The unchecked power of police unions
Police unions abuse collective bargaining to shield their members from accountability for the killings of unarmed Black people and other heinous misconduct. No progress can be made without reining in the unchecked power of police unions.
Look, I was Secretary of Labor. I'm in favor of unions. But police unionizing can have deadly consequences.
One study found that extending collective bargaining rights to Florida sheriffs' offices led to an estimated 40 percent increase in violent police misconduct.
Another study found that the protections built into the police union contracts in America's 100 largest cities were significantly correlated with the killing of unarmed civilians.
Another study suggests that the increase in police unionization from the 1950s through the 1980s resulted in "about 60 to 70" additional civilians killed by police each year — the majority of whom were people of color.
Experts believe the protections in police union contracts give too many officers the sense they can abuse their power.
Others allow accused officers to access their investigative files before being questioned, letting them manipulate their story. Others set strict time limits for citizens to file complaints about officers; some prevent anonymous complaints from being investigated at all.
All these provisions allow officers with histories of misconduct to stay on the force.
Derek Chauvin, for instance, had at least 17 complaints lodged against him, and never faced any discipline beyond two letters of reprimand. Needless to say, other public sector employees are not afforded these extraordinary protections.
Even if an officer is fired, there's an extensive appeals process that usually works out in their favor.
In Philadelphia, 62 percent of officers fired from 2006 to 2017 were reinstated. In San Antonio, 70 percent were. When New York police officer Daniel Pantaleo was finally fired, five years after choking Eric Garner to death, the NYPD's largest union responded by threatening a work slowdown.
Police unions fight cities that enact even mild reforms, like establishing civilian review boards. The result? Review boards are notoriously ineffective by design.

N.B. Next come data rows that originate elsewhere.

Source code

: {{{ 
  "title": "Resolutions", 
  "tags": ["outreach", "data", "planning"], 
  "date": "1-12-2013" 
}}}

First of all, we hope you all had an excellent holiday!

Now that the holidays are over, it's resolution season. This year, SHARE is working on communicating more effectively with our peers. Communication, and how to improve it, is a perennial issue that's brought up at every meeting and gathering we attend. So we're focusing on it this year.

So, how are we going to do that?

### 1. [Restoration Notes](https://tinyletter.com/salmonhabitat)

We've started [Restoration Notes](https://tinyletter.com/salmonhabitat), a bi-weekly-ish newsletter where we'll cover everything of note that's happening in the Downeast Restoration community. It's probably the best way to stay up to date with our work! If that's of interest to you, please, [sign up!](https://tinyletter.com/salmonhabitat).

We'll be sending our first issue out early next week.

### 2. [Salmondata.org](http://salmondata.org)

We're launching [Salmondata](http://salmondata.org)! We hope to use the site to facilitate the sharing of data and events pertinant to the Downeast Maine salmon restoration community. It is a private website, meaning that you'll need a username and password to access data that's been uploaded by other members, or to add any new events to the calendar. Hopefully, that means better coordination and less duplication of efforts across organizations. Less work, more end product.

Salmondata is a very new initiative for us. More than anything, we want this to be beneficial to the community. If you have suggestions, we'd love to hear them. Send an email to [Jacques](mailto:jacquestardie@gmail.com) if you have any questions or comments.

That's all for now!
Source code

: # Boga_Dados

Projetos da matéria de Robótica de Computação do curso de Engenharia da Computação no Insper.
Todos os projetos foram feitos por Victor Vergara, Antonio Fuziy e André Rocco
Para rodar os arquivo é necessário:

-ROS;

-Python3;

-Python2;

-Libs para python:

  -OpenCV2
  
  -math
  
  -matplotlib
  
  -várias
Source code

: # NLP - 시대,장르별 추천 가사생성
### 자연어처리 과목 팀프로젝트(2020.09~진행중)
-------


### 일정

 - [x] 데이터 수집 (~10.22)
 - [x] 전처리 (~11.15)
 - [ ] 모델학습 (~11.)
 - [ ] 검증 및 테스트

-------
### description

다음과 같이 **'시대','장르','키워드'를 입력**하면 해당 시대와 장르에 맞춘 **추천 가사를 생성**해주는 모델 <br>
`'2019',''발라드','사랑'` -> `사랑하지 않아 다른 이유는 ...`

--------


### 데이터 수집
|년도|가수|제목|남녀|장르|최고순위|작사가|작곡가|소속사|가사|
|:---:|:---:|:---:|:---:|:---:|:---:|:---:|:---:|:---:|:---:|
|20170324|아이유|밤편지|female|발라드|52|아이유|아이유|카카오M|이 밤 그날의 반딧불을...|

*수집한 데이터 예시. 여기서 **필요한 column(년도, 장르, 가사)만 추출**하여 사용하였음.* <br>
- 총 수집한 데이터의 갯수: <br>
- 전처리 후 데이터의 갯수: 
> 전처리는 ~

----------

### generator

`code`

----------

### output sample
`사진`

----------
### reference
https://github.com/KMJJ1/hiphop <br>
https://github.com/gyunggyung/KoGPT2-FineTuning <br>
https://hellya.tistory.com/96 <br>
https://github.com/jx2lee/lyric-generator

Some police union contracts with cities forbid them even creating a review board. In the tragic case of Breonna Taylor, Louisville's review board could not start an investigation, take complaints from citizens, or recommend discipline for the officers. All it could do was make recommendations for policy or training changes.
It's the same in other cities: oversight boards have no investigative power, no subpoena power, and no discipline power.
Police unions also wield enormous political clout. A Guardian investigation found police unions spent about $87 million influencing state and local legislation over the past two decades, and at least $47.3 million on campaign contributions and lobbying at the federal level. In 2017, police unions spent $2 million to influence legislation in California alone.
Now, don't get me wrong. Stopping the abuses of police unions must not become a stalking horse for attacking public sector unions generally. But the unchecked powers of police unions urgently need to be addressed.
They should limit negotiations to pay and benefits, not how police do their jobs, how and when they use force, and how and when they are disciplined.
For decades, police unions have shielded officers from accountability, bullied cities into doing their bidding, and attacked lawmakers who took them on. It's past time to ensure they can no longer block accountability under the guise of collective bargaining.